I encountered this error a couple of weeks ago. After searching online. I figured out a way to fix it. First, send a pull request to /publicsuffix/list. The list will be used to generate a file for /weppos/publicsuffx-go which is then auto-pulled by letsencrypt/boulder. All repo has now been updated with the new rule (about a day ago).
But when I run certbot, I’m still facing the same error. (1) Is the production letsencrypt server running the same version as the Github repo or will it take some time before it does? (2) Is there something I’m missing?
My domain is: app.bn
I ran this command: certbot
It produced this output: An unexpected error occurred: The request message was malformed :: Error creating new order :: Name is an ICANN TLD
My web server is (include version): Nginx1.14.0
The operating system my web server runs on is (include version): Ubuntu16.04
My hosting provider, if applicable, is: DigitalOcean
I can login to a root shell on my machine (yes or no, or I don’t know): yes
I’m using a control panel to manage my site (no, or provide the name and version of the control panel): no
The inclusion in boulder is ad-hoc so let's call to @cpu and he could take a look to add the updated psl to boulder (it could take a few weeks). Anyway, take a look to this post Public Suffix List update schedule? - #2 by cpu
Hi @sahsanu. Thanks, I'm following all three Github repo (psl, psl-go and boulder) closely. However, the link to the post you gave me answered my question. I'll post it here so people can easily find it in the future:
The process wasn’t clear to me until I read the boulder source code (Thanks to this post). So I’m going to share the process and timeline below for others:
Thanks for doing that! I'm sure it will help others down the road. Interested folks might also find our Boulder release process README helpful/interesting.

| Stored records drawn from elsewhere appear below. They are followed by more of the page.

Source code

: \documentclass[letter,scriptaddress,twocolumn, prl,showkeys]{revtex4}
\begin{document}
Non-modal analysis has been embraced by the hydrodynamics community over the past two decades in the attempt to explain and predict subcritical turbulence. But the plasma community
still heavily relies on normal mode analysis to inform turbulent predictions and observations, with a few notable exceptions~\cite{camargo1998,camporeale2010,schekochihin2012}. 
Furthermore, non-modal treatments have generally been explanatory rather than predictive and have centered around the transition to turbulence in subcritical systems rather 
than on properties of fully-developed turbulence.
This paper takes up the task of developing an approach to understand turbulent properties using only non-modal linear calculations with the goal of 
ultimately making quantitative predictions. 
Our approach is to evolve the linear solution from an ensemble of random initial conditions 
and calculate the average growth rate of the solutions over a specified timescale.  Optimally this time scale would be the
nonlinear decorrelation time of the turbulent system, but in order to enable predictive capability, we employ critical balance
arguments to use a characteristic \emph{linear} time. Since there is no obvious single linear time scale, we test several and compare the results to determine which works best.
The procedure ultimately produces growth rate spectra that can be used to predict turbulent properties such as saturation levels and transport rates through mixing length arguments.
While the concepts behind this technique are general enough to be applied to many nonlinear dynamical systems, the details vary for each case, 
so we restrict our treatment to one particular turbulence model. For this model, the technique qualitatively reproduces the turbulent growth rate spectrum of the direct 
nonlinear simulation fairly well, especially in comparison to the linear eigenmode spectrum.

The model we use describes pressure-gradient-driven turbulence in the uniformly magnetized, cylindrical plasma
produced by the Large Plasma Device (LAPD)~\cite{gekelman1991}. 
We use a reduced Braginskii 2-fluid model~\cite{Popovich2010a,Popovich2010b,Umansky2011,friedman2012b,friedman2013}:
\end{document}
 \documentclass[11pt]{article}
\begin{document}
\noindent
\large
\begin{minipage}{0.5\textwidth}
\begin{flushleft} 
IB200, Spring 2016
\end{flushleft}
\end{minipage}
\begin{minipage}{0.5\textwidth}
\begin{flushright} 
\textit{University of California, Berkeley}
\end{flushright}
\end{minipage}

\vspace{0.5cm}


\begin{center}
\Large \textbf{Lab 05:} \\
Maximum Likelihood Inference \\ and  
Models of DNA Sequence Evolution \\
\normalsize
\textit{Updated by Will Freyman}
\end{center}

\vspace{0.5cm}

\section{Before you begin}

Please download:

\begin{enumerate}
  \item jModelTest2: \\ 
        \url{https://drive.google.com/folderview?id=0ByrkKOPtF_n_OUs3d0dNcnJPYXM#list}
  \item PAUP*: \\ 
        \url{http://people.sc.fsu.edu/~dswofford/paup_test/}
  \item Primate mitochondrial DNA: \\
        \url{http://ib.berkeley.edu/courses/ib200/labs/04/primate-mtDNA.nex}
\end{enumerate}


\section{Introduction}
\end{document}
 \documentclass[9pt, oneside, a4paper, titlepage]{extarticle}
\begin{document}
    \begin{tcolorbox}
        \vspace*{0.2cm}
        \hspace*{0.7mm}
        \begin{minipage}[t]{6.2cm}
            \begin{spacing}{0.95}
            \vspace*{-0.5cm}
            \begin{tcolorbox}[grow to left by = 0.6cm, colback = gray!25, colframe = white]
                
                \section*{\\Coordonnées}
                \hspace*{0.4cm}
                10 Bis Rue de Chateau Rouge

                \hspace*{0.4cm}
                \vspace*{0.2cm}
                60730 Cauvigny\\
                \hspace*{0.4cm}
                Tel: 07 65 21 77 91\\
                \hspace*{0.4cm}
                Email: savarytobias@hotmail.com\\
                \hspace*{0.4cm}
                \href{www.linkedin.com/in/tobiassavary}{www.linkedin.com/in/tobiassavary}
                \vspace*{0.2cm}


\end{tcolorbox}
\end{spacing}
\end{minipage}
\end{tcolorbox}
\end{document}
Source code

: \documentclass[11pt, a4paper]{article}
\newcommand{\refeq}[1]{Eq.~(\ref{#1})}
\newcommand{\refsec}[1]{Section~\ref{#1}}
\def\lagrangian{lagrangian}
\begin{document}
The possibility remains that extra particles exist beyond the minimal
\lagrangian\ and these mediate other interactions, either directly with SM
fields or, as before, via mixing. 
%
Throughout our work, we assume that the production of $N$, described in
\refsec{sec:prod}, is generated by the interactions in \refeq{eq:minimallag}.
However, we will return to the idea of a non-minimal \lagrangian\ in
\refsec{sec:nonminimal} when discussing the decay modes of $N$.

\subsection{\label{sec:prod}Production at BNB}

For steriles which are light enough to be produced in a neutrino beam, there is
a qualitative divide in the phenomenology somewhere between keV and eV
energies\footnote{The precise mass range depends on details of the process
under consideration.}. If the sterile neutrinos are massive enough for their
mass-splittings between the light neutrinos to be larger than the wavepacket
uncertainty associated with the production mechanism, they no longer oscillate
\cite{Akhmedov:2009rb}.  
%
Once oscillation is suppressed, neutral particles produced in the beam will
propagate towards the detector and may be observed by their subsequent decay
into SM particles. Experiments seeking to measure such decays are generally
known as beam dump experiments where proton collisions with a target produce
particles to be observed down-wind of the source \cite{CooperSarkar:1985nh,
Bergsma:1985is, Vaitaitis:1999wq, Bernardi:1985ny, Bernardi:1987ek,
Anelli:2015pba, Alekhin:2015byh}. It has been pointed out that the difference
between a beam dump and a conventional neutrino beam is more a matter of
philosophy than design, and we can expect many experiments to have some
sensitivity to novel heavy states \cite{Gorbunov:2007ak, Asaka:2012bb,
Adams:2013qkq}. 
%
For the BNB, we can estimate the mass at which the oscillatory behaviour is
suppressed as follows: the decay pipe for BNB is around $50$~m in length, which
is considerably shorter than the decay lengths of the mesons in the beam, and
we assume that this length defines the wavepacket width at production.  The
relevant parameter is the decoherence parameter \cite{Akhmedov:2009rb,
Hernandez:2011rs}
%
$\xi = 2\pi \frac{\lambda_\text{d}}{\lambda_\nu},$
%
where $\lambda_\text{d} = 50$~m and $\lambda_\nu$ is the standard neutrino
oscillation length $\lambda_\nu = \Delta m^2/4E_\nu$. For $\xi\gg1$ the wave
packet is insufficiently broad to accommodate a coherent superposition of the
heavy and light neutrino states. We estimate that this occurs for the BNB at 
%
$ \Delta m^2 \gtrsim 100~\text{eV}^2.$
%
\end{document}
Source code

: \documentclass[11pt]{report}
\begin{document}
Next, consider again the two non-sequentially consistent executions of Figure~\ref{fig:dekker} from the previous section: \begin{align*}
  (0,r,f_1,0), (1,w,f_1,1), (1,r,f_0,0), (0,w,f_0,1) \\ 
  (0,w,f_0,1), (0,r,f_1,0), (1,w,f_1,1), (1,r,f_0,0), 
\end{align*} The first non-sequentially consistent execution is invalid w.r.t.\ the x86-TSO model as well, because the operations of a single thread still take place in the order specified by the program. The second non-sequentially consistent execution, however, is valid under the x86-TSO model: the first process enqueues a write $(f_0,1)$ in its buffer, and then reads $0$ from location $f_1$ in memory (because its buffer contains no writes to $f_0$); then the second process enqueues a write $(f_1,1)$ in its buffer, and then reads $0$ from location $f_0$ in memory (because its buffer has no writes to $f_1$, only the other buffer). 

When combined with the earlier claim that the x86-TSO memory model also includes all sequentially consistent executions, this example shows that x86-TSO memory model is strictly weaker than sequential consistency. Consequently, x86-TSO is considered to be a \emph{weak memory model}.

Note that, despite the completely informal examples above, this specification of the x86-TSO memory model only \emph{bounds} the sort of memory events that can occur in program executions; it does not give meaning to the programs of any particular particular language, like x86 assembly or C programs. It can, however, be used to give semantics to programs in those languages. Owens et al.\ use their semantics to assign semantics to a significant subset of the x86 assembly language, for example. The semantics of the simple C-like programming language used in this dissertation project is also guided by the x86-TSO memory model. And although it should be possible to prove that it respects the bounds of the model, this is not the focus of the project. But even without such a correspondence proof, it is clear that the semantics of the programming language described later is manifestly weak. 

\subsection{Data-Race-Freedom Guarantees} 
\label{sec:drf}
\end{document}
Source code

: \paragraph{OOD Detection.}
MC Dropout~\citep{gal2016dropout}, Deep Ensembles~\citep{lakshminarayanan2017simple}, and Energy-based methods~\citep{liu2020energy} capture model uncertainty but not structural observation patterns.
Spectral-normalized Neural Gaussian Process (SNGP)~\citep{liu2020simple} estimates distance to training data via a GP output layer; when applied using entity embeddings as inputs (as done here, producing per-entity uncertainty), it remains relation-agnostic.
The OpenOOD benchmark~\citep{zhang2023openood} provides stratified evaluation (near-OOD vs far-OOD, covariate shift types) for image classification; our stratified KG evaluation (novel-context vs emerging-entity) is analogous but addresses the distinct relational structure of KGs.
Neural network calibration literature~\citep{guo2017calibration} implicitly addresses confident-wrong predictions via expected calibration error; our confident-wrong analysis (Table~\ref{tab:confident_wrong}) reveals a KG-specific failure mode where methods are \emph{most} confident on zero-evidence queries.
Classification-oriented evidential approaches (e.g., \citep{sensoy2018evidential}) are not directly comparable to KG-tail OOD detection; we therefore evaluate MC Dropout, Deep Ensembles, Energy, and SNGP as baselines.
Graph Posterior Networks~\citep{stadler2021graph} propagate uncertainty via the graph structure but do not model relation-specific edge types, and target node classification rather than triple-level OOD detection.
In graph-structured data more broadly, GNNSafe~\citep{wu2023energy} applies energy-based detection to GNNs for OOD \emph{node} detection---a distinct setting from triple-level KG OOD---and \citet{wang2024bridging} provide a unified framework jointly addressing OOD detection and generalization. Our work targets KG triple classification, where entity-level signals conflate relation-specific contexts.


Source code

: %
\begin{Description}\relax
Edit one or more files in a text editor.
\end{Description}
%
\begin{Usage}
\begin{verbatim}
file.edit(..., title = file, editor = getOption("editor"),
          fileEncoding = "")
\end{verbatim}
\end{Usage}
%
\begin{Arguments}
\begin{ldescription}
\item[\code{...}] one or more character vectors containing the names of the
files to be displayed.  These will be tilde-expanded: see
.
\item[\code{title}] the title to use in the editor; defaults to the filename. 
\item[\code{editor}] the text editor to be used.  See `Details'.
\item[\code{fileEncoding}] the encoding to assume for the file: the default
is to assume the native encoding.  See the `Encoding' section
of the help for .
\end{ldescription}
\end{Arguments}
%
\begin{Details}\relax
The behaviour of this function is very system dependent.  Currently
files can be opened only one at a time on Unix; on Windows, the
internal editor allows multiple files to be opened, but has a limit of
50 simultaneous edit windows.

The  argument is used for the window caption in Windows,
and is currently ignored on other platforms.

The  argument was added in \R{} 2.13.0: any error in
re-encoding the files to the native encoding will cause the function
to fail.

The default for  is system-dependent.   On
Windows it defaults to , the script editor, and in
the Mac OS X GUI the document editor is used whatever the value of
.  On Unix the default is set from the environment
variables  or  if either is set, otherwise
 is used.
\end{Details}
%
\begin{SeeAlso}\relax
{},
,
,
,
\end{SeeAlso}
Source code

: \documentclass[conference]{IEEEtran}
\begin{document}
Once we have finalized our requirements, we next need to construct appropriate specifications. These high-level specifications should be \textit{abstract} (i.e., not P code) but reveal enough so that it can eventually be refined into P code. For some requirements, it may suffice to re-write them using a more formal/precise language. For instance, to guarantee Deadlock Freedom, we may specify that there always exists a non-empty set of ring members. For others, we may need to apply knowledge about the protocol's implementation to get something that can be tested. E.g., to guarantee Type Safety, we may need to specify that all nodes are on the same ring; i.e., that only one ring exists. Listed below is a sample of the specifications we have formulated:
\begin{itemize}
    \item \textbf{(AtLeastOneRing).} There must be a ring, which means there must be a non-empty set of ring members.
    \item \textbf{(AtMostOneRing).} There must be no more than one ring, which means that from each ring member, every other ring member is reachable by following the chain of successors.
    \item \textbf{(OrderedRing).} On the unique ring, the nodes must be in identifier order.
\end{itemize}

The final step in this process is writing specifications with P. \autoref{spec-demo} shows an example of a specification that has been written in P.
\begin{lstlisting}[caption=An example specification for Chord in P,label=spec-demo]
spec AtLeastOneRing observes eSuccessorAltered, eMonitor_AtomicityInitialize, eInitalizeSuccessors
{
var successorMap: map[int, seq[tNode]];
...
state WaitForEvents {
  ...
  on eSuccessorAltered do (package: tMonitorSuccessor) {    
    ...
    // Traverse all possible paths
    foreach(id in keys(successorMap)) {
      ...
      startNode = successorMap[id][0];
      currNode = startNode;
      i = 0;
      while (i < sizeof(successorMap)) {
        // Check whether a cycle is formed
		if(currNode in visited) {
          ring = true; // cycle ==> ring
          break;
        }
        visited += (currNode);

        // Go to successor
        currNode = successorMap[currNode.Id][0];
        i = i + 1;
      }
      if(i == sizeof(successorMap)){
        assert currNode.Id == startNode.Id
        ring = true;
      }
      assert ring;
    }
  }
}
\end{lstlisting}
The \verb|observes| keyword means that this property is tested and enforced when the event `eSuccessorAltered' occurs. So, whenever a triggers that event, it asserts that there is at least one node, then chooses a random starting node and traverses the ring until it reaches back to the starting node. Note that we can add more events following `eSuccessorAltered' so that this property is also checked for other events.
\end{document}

One other thing to note: In the future we plan to treat the PSL data as configuration and not code, letting Boulder live-reload it: Support live-loading public suffix data at runtime · Issue #3132 · letsencrypt/boulder · GitHub We haven't found the time to implement that yet but when we do it should substantially cut down the time between the publicsuffix source of truth being updated and Boulder having that data.